The evening empties, inexplicably.
Places no longer receive us,
toss us out, to the elements. There’s
cold and wind. Sounds
linger, trembling in the air,
don’t know to disappear.
And then a poet
the usual one, somewhere,
takes a blank sheet of paper, totals up
the void (consoled by
the fine arabesque of his writing
on silence), drafts
an image, a lovely
turn of phrase perhaps, perhaps
fleeting, no matter.
No one will know the other half
of his day, falling into shadow,
the real, the not written, what was
knocking at the doors of everything beautiful
like a beggar. And who knows
if the snow, the star,
are also the void’s
merciful stories, and you,
you, too, lights
of autumn, lit up
houses, so many other
beggar poets?

 
 
 

Fina García Marruz’s many books include Las Miradas Perdidas (The Lost Glances), Visitaciones (Visitations), and Habana del Centro (Central Havana). A founding member of the Origenes group, and its only female member, she is widely considered to be Cuba’s most important living poet.
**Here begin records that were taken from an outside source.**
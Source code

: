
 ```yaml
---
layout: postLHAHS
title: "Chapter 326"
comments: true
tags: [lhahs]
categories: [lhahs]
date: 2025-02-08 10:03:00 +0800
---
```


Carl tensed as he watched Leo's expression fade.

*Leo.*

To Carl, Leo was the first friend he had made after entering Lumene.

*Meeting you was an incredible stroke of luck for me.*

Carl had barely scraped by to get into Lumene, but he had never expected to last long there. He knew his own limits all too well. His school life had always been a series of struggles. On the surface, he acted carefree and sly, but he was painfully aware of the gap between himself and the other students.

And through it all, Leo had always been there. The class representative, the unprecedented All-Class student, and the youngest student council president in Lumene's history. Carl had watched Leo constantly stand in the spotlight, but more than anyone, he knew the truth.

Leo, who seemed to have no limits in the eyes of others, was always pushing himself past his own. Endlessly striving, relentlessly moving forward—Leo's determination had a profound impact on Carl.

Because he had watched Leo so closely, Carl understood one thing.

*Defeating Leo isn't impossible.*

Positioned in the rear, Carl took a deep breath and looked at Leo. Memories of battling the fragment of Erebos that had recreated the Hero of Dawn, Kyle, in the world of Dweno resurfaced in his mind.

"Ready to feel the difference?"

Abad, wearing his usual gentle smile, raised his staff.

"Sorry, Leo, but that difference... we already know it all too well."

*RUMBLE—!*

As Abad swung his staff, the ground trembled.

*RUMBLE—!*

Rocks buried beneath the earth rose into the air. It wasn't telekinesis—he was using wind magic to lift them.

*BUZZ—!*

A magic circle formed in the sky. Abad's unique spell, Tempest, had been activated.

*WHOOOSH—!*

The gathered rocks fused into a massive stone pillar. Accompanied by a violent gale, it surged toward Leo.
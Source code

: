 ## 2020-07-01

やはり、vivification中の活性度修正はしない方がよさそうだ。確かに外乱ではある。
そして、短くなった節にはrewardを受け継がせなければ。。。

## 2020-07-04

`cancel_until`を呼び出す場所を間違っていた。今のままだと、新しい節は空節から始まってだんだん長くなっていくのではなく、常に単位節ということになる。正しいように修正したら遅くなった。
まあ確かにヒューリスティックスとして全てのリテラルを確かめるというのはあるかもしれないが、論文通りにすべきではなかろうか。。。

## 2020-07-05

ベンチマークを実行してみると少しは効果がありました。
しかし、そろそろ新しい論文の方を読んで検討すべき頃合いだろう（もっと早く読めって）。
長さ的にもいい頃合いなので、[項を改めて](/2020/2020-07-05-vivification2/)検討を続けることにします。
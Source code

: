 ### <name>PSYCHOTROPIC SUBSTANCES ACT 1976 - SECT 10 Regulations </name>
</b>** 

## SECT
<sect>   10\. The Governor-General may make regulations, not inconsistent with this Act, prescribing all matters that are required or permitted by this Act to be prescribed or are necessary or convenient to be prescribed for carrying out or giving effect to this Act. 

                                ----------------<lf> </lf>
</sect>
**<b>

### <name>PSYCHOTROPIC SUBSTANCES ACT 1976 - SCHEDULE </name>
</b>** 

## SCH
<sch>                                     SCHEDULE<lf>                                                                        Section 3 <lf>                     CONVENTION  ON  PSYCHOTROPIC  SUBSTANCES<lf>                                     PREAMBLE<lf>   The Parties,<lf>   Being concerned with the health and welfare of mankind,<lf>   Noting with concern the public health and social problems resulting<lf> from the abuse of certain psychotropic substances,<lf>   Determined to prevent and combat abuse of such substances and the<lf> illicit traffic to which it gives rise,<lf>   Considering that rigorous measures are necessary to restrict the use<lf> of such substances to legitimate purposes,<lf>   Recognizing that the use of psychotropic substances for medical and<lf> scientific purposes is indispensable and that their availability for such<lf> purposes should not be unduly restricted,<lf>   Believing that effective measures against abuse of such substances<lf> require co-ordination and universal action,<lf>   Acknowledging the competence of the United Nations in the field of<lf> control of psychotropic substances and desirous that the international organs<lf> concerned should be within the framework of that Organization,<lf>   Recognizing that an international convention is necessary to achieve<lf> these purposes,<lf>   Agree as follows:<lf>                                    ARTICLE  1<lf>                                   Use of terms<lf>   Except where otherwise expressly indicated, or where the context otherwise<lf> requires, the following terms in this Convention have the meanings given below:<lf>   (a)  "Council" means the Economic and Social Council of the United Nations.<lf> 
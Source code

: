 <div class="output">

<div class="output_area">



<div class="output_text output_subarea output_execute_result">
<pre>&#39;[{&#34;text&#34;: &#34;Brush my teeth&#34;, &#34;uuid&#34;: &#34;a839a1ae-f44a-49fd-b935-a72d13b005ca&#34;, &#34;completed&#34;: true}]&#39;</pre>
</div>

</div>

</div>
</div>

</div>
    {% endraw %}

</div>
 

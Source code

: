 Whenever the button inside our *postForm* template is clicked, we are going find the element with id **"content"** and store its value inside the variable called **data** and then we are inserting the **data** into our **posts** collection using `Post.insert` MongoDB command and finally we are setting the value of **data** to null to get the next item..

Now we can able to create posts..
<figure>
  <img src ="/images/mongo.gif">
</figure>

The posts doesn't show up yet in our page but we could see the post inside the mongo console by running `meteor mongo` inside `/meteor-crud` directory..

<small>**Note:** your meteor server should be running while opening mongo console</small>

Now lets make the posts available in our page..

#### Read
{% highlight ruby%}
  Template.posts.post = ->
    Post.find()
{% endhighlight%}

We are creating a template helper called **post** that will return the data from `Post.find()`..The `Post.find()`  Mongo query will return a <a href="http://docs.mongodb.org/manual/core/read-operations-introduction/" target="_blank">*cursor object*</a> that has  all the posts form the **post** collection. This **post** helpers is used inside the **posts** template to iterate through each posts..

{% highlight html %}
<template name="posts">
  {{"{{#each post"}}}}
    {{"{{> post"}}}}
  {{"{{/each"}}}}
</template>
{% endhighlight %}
Katherine M. Hedeen is Professor of Spanish at Kenyon College. Her latest book-length translations include Nothing Out of This World, an anthology of contemporary Cuban poetry. She is an associate editor of Earthwork’s Latin American Poetry in Translation Series for Salt Publishing, an acquisitions editor for Arc Publications, an editor for Cubanabooks, and Translation Editor at the Kenyon Review. She is a two-time recipient of a NEA Translation Project Grant.

Janet McAdams is the author of three collections of poetry, most recently Seven Boxes for the Country After, from Kent State Press. She teaches at Kenyon College, where she is an Editor at Large for the Kenyon Review and holds the Robert P. Hubbard Chair in Poetry.